» EXERCISE:
Could you reproduce the lines below from the one with "existe : si" through the one with "la colimite des"? Keep both ends and add nothing.

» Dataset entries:
================================

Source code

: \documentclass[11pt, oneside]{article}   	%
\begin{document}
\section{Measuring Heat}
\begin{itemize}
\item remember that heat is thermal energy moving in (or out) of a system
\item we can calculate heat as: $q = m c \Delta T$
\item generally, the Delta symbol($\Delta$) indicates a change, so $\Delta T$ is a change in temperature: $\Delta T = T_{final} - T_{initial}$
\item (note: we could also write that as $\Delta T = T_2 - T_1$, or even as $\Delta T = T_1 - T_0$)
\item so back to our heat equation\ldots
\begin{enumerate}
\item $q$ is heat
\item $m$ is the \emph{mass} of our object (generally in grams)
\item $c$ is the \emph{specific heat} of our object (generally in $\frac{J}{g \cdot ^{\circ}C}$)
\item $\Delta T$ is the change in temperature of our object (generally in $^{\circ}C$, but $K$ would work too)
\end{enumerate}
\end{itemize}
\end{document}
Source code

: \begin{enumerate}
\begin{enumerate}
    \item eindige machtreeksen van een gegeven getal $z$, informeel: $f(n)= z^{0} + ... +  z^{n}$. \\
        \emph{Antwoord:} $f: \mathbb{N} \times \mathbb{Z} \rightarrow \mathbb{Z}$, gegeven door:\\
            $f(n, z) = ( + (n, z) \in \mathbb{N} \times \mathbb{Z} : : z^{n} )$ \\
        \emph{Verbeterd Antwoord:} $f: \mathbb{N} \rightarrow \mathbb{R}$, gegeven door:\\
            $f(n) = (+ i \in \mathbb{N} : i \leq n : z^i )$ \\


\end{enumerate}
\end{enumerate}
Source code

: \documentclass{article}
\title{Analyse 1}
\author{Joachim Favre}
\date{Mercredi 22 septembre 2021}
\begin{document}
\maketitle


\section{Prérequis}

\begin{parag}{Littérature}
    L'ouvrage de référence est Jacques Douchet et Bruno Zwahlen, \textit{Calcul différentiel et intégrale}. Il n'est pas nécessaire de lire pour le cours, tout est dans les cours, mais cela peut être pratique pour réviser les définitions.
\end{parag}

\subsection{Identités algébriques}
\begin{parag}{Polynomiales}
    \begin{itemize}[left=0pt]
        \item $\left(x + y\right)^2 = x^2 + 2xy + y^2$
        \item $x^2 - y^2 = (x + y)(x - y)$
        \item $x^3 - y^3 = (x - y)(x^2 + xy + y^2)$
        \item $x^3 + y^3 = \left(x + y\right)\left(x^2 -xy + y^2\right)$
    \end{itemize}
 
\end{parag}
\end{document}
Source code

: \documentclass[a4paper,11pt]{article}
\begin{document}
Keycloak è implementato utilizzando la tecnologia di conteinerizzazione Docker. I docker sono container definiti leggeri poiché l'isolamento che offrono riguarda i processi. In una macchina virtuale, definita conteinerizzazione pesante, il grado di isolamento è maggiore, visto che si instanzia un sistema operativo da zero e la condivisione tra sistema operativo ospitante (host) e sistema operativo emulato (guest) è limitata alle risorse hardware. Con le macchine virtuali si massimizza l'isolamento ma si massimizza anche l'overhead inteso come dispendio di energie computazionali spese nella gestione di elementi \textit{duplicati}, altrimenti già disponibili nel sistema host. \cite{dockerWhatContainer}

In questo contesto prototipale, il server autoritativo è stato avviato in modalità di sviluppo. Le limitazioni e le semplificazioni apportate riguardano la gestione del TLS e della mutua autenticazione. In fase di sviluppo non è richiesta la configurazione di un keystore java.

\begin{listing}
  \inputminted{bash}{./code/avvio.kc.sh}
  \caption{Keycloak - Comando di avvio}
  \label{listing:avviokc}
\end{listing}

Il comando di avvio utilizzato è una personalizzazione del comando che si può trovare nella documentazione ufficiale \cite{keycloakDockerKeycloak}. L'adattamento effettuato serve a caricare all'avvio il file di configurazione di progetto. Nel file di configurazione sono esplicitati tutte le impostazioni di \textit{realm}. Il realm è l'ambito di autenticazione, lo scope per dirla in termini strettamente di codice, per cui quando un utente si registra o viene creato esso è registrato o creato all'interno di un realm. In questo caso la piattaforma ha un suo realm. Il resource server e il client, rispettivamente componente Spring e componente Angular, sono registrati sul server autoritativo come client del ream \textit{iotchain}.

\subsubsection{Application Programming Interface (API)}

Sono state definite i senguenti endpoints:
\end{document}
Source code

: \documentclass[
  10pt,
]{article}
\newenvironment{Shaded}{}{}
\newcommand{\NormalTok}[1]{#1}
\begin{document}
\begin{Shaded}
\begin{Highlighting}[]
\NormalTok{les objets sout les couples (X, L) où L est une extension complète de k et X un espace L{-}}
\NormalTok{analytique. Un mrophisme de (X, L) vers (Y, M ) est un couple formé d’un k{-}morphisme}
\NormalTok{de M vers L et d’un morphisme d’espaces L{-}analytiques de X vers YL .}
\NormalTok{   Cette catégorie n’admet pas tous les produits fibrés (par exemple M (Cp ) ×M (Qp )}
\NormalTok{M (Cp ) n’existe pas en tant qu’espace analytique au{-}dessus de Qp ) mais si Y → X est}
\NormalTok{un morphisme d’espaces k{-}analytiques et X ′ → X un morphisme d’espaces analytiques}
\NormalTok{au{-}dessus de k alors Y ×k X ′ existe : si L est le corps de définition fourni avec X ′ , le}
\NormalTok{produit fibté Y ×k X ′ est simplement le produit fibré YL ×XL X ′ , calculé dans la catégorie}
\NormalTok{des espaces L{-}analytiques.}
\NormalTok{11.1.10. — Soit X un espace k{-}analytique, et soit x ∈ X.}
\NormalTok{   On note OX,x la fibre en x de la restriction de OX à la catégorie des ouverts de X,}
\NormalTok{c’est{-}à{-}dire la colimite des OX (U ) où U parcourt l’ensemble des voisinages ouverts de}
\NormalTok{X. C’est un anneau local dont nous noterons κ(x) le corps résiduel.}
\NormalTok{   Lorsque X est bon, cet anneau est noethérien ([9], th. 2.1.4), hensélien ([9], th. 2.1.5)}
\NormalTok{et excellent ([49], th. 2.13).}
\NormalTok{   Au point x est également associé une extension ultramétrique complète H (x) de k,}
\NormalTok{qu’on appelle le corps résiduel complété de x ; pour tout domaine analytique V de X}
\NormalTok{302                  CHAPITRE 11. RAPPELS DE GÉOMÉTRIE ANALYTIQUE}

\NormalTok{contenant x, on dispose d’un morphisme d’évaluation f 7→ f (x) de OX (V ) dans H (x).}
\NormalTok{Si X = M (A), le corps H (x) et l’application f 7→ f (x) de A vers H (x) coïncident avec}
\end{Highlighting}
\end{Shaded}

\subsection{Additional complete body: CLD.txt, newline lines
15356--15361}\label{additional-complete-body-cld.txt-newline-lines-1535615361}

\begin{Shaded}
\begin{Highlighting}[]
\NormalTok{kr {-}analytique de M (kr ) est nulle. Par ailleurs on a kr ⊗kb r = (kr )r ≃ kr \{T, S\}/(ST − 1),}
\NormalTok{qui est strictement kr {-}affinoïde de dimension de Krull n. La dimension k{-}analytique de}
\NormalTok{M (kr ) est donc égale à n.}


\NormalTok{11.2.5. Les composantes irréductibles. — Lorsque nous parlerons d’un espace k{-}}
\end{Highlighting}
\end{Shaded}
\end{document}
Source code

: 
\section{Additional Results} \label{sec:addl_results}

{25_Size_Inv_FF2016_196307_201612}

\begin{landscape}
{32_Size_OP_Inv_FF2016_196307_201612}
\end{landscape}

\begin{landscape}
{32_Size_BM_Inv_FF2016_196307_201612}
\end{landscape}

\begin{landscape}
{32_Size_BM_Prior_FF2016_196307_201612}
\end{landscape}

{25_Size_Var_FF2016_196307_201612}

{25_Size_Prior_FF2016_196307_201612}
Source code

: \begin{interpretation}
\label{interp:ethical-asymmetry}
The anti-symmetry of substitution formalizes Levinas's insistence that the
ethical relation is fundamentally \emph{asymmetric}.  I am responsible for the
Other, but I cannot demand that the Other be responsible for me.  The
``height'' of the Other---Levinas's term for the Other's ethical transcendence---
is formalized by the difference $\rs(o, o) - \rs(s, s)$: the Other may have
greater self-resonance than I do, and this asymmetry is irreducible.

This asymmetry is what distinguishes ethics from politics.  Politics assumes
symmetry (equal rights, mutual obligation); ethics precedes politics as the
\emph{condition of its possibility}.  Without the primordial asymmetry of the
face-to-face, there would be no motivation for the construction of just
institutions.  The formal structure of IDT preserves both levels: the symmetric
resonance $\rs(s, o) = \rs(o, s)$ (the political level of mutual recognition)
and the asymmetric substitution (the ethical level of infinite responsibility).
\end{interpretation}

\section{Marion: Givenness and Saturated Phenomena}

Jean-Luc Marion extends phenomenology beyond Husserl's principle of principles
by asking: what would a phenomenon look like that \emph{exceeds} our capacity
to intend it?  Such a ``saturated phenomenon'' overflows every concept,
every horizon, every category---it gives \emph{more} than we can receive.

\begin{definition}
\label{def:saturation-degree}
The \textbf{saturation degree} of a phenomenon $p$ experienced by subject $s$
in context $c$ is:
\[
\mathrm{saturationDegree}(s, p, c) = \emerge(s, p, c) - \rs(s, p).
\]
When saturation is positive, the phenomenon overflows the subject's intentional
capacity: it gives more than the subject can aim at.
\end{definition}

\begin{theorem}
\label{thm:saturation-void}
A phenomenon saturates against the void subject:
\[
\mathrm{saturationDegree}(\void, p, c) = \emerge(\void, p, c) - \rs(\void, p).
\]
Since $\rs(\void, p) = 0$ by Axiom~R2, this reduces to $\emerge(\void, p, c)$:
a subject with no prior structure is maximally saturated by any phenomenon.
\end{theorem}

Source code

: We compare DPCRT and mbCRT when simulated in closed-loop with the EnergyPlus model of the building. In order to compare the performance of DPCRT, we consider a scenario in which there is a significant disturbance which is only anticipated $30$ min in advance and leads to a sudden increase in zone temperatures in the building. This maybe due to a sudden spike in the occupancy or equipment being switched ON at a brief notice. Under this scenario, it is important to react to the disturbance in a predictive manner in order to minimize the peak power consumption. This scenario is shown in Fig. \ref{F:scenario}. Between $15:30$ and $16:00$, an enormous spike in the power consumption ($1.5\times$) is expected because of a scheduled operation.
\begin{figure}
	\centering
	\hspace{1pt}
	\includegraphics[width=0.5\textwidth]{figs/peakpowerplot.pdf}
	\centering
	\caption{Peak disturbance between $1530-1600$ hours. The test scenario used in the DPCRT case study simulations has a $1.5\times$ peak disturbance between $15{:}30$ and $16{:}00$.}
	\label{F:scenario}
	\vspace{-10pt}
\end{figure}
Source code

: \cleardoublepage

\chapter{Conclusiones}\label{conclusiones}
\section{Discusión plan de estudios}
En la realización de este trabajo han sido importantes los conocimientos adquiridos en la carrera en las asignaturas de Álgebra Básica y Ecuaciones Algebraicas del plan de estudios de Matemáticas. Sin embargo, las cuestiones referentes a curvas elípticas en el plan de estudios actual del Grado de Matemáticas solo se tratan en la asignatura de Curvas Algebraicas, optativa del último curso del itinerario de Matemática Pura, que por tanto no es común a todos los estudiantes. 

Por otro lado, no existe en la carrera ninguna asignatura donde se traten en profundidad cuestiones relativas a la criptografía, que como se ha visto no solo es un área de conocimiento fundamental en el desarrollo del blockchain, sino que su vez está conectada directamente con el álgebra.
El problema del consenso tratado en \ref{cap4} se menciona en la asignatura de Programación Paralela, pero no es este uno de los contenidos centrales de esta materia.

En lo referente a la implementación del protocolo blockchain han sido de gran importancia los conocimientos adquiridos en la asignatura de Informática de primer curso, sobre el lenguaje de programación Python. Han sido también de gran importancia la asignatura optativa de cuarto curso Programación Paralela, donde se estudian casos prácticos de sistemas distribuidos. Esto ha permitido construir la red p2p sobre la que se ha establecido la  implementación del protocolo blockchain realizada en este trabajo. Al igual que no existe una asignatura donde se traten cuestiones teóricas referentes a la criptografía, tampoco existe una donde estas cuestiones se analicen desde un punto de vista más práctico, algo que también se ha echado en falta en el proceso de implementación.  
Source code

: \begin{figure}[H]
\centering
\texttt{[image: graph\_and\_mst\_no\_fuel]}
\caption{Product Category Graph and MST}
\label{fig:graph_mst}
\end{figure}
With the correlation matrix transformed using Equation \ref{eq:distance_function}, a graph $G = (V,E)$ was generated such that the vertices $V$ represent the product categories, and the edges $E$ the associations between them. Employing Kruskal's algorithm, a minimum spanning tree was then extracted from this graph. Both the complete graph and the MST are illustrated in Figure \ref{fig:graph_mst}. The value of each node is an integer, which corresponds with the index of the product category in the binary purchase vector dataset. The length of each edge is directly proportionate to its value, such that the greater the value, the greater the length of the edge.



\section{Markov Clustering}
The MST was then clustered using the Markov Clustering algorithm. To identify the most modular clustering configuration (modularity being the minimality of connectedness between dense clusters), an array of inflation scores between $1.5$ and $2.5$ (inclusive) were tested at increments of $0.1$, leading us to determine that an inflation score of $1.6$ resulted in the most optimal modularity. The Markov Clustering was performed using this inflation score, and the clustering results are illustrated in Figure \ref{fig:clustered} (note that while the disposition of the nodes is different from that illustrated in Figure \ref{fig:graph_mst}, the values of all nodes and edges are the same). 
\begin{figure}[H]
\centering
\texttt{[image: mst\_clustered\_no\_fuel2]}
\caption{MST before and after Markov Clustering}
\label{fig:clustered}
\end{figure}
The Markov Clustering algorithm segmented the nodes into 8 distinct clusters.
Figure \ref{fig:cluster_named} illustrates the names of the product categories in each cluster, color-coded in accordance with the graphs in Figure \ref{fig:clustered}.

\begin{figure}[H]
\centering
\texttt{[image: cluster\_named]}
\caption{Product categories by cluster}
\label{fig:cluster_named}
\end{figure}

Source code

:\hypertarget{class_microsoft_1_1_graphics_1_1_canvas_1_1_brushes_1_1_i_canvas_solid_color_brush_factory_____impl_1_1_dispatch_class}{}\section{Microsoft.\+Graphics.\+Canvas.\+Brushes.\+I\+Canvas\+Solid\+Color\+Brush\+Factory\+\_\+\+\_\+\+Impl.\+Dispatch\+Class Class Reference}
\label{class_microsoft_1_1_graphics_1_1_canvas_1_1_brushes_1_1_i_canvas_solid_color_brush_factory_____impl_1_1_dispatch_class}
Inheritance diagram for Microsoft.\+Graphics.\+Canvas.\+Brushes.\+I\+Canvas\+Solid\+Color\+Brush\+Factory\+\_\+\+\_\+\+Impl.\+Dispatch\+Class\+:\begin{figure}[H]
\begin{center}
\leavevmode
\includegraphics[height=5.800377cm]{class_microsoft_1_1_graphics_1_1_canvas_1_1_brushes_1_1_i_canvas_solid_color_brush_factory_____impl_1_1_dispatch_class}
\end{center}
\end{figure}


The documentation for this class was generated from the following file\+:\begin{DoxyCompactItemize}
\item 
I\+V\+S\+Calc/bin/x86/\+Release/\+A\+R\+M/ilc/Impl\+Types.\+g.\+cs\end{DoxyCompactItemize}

================================

» ANSWER SPACE:
\NormalTok{au{-}dessus de k alors Y ×k X ′ existe : si L est le corps de définition fourni avec X ′ , le}
\NormalTok{produit fibté Y ×k X ′ est simplement le produit fibré YL ×XL X ′ , calculé dans la catégorie}
\NormalTok{des espaces L{-}analytiques.}
\NormalTok{11.1.10. — Soit X un espace k{-}analytique, et soit x ∈ X.}
\NormalTok{   On note OX,x la fibre en x de la restriction de OX à la catégorie des ouverts de X,}
\NormalTok{c’est{-}à{-}dire la colimite des OX (U ) où U parcourt l’ensemble des voisinages ouverts de}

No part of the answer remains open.